1763 yılından itibaren Ruslar ile Çerkeslerin daha yakın temas ve çatışma ortamı içine girmesi ile başlayan mücadele öncelikle Kafkasya’nın doğusundaki Dağıstan ve Çeçen, Oset topraklarında “Gazavat” anlayışı etrafında şekillenirken batı Kafkasya’da bulunan Çerkesler doğuya oranla daha az tehdit hissettiler. Ancak Kırım Savaşından sonra İngiltere ve Fransa Çerkesleri Rusya karşısında yeterince desteklemeyince yüz yıla yaklaşan savaşın en amansız, acı ve dehşet dolu günleri yaşanmaya başlandı. Yıllardır Osmanlı Devleti ile Çerkesler arasındaki ilişkileri yürütmeye çalışan Zanıko Seferbiy de beklediği desteği bulamadı. Doğu Kafkasya’daki savaşın Şamil’in teslim olmasıyla sona ermesi (Eylül 1859) sonucunda Ruslar askeri güçlerini ve dikkatlerini batıdaki Çerkes topraklarında yoğunlaştırmaya başladılar.  Zanıko Seferbiy ’in ( 1859 sonu veya 1860 Ocak ayı )  vefatı da bu dönemdedir. Zanıko Seferbiy ile birlikte Çerkesler, savaşın batıda iyice yükseleceği bir dönemde uluslararası bir diplomatlarını kaybetmiştir. Yani 1859 yılı Çerkes toprakları için önemli bir dönüm noktasıdır. Bu tarihten itibaren ağırlığı Batıdaki Çerkes topraklarına kaydıran Ruslarla yapılan savaşlarda yeni bir örgütlenme ihtiyacı olduğu kendini bir kez daha belli etmeye başladı. Ruslar Çerkeslere Kuban nehrinin ötesine veya Osmanlı topraklarına gitmeleri için iki seçenek sunuyordu. Kazak Birlikleri Komutanı General Filipson Çerkes topraklarını barışçı yöntemlerle uzun vadede almak taraftarı iken Kuban Bölgesi Komutanı Kont Yevdokimov Çerkesleri yerlerinden söküp atarak Kazakların yerleşecekleri alanın dışına çıkarmak ( Kuban ötesi)  veya Osmanlı topraklarına göçe zorlamak politikasını savunuyordu. Çerkeslerin sürgün edilmesi fikri ise ilk olarak Kafkas ordusu Genelkurmay Başkanı General D.A. Milyutin tarafından dile getirildi. Kırım Savaşından az sonra 1857’de hazırladığı bir raporda Çerkesleri Don Bölgesinde iskân etmek gerektiğini savundu. Bu raporda Çerkeslerin Don Bölgesinde koloniler halinde yerleştirilecekleri yerleşim birimleri kurulması ancak; bu planın Çerkeslerden son ana kadar gizlenmesi gerektiği yazıyordu.

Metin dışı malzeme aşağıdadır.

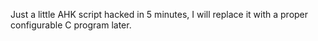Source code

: Just a little AHK script hacked in 5 minutes, I will replace it with a proper configurable C program later.
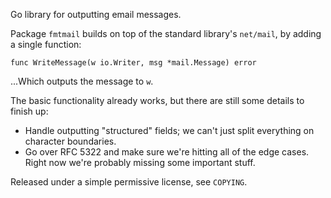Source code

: Go library for outputting email messages.

Package `fmtmail` builds on top of the standard library's `net/mail`, by
adding a single function:

    func WriteMessage(w io.Writer, msg *mail.Message) error

...Which outputs the message to `w`.

The basic functionality already works, but there are still some details
to finish up:

* Handle outputting "structured" fields; we can't just split everything
  on character boundaries.
* Go over RFC 5322 and make sure we're hitting all of the edge cases.
  Right now we're probably missing some important stuff.

Released under a simple permissive license, see `COPYING`.
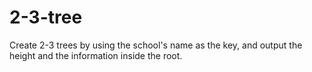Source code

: # 2-3-tree
Create 2-3 trees by using the school's name as the key, and output the height  and the information inside the root.
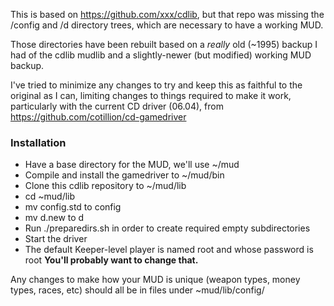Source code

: This is based on https://github.com/xxx/cdlib, but that repo was missing the
/config and /d directory trees, which are necessary to have a working MUD.

Those directories have been rebuilt based on a *really* old (~1995) backup
I had of the cdlib mudlib and a slightly-newer (but modified) working MUD
backup.

I've tried to minimize any changes to try and keep this as faithful to the
original as I can, limiting changes to things required to make it work,
particularly with the current CD driver (06.04), from
https://github.com/cotillion/cd-gamedriver

### Installation

* Have a base directory for the MUD, we'll use ~/mud
* Compile and install the gamedriver to ~/mud/bin
* Clone this cdlib repository to ~/mud/lib
* cd ~mud/lib
* mv config.std to config
* mv d.new to d
* Run ./preparedirs.sh in order to create required empty subdirectories
* Start the driver
* The default Keeper-level player is named root and whose password is root
  **You'll probably want to change that.**

Any changes to make how your MUD is unique (weapon types, money types,
races, etc) should all be in files under ~mud/lib/config/
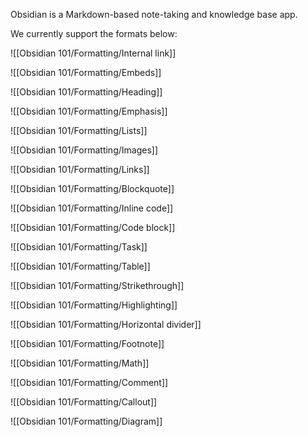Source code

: Obsidian is a Markdown-based note-taking and knowledge base app. 

We currently support the formats below:

![[Obsidian 101/Formatting/Internal link]]

![[Obsidian 101/Formatting/Embeds]]

![[Obsidian 101/Formatting/Heading]]

![[Obsidian 101/Formatting/Emphasis]]

![[Obsidian 101/Formatting/Lists]]

![[Obsidian 101/Formatting/Images]]

![[Obsidian 101/Formatting/Links]]

![[Obsidian 101/Formatting/Blockquote]]

![[Obsidian 101/Formatting/Inline code]]

![[Obsidian 101/Formatting/Code block]]

![[Obsidian 101/Formatting/Task]]

![[Obsidian 101/Formatting/Table]]

![[Obsidian 101/Formatting/Strikethrough]]

![[Obsidian 101/Formatting/Highlighting]]

![[Obsidian 101/Formatting/Horizontal divider]]

![[Obsidian 101/Formatting/Footnote]]

![[Obsidian 101/Formatting/Math]]

![[Obsidian 101/Formatting/Comment]]

![[Obsidian 101/Formatting/Callout]]

![[Obsidian 101/Formatting/Diagram]]

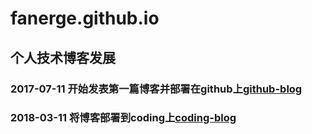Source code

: # fanerge.github.io
##  个人技术博客发展  
### 2017-07-11 开始发表第一篇博客并部署在github上[github-blog](https://fanerge.github.io)  
### 2018-03-11 将博客部署到coding上[coding-blog](https://fanerge.coding.me/blog)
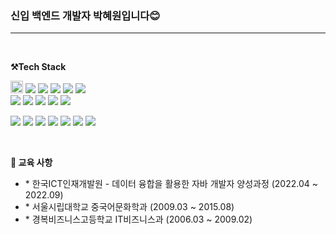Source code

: <h3><p>
 신입 백엔드 개발자 박혜원입니다😊
</p></h3> <hr>
<br>

<p>
    <Strong>⚒️Tech Stack </Strong><br>
</p>

<p display="inline-block">
    <img src="https://img.shields.io/badge/JAVA-007396?style=for-the-badge&logo=java&logoColor=white" height="20px;"> 
    <img src="https://img.shields.io/badge/Spring-6DB33F?style=for-the-badge&logo=Spring&logoColor=white">
    <img src="https://img.shields.io/badge/SpringBoot-6DB33F?style=for-the-badge&logo=SpringBoot&logoColor=white">
    <img src="https://img.shields.io/badge/mysql-4479A1?style=for-the-badge&logo=mysql&logoColor=white">
    <img src="https://img.shields.io/badge/oracle-F80000?style=for-the-badge&logo=Oracle&logoColor=white">
    <img src="https://img.shields.io/badge/MyBatis-343434?style=for-the-badge&logo&logoColor=white"><br>
    <img src="https://img.shields.io/badge/JSP-4B4B77?style=for-the-badge&logo&logoColor=white">
    <img src="https://img.shields.io/badge/Servlet-FF7800?style=for-the-badge&logo=Stripe&logoColor=white">
    <img src="https://img.shields.io/badge/RestAPI-36B6E5?style=for-the-badge&logo&logoColor=white">
    <img src="https://img.shields.io/badge/Maven-C71A36?style=for-the-badge&logo=Apache Maven&logoColor=white">
    <img src="https://img.shields.io/badge/tomcat-F8DC75?style=for-the-badge&logo=Apache Tomcat&logoColor=black">
</p>

<p display="inline-block">
  <img src="https://img.shields.io/badge/javascript-F7DF1E?style=for-the-badge&logo=javascript&logoColor=black">
  <img src="https://img.shields.io/badge/css-1572B6?style=for-the-badge&logo=css3&logoColor=white">
  <img src="https://img.shields.io/badge/html5-E34F26?style=for-the-badge&logo=html5&logoColor=white">
  <img src="https://img.shields.io/badge/jquery-0769AD?style=for-the-badge&logo=jQuery&logoColor=white">
  <img src="https://img.shields.io/badge/bootstrap-7952B3?style=for-the-badge&logo=Bootstrap&logoColor=white">
  <img src="https://img.shields.io/badge/json-000000?style=for-the-badge&logo=JSON&logoColor=white">
  <img src="https://img.shields.io/badge/ajax-00A8E1?style=for-the-badge&logo=y&logoColor=white">
</p>

<br>
<p >
    <Strong>📗 교육 사항 </Strong><br>
</p>
<p display="inline-block">
 <ul>
  <li>
* 한국ICT인재개발원 - 데이터 융합을 활용한 자바 개발자 양성과정 (2022.04 ~ 2022.09)
  </li>
  <li>
* 서울시립대학교 중국어문화학과 (2009.03 ~ 2015.08)
  </li>
  <li>
* 경복비즈니스고등학교 IT비즈니스과 (2006.03 ~ 2009.02)
   </li>
</p>


<br>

Kafkasya Ordusu Komutanı General Prens Baryatinskiise 1860’da Petersburg’daki Çar’a verdiği raporda Kuzeybatı Kafkasya’daki Çerkeslerin bir kısmının Osmanlı topraklarına sürülmesinin hem savaşı bitireceğini, hem de Çar’ın paralarının israf edilmemiş olacağını ifade ediyordu.

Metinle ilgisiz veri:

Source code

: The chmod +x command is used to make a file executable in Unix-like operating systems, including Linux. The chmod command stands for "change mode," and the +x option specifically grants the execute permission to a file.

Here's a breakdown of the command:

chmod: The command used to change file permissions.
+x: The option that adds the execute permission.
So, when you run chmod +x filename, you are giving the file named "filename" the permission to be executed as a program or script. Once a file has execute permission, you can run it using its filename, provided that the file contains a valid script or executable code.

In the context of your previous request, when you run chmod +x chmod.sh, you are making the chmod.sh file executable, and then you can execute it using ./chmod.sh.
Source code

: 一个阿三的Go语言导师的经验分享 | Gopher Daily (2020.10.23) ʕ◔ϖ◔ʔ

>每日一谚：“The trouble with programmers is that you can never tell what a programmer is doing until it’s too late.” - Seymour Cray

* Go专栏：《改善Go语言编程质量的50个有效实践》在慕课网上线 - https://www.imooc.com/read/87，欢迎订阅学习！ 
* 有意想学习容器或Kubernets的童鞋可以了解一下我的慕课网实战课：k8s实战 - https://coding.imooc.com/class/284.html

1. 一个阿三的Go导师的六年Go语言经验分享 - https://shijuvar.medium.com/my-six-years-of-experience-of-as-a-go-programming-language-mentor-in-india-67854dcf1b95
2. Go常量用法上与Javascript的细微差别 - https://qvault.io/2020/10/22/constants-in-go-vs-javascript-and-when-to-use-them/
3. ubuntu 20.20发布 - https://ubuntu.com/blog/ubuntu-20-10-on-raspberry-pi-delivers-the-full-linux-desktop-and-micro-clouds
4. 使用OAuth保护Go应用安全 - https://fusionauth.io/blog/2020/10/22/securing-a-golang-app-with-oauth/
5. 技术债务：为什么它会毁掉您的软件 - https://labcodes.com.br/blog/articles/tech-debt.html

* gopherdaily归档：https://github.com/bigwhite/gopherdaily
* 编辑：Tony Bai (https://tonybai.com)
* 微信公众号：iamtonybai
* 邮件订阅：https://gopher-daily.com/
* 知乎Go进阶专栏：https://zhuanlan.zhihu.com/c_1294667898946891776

Özetle böyle bir askeri ve siyasi ortamda; 13 Haziran 1861’de ( Bugünkü takvime göre 25 Haziran ) Kont Yevdokimov ‘un idare ettiği Rus ordularına karşı birlik oluşturarak karşı koyabilmek için Wubıhlar, Abzehler ve Şapsığlar bir araya gelerek yeni bir örgütlenmeye gittiler. Soçi ile Psışuape arasında bir yerde toplanarak (Xaseşho olarak da bilinir) Özgürlük Meclisi’ni (Шъхьафитныгъэ Хасэ)  kurduklarını ilan ettiler. Rusya, Osmanlı Devleti, İngiltere ve Fransa’ya bağımsız bir Çerkes Devleti kurulduğunu bildirme kararı aldılar. 15 kişiden oluşan Meclisin başkanlığına Wubıh Hacı Granduk Berzeg seçildi. Devletin idari, adli ve askeri yapıları belirlenerek seküler bir anlayışla, seçimin hakim olduğu demokratik ilkeler çerçevesinde kurulan bu Özgürlük Meclisi devlet teşkilatlanmasını tamamlamaya gayret etti. Meclis, hâkimiyetindeki toprakları 12 bölgeye ayırdı, yönetim organı kurdu ve vergi almaya başladı. Düzenli ordu kurulması için her 100 hane 5'er atlı vermek zorundaydı. Meclis'in mahkeme binası, ibadethanesi ve misafirhanesi bulunuyordu. Zanıko Seferbiy ‘in oğlu Zanıko Karabatır, İsmail Barakay, Bidh Hasan Efendi, İbrahim Efendi gibi isimler meclis üyesi olarak görev yaptılar.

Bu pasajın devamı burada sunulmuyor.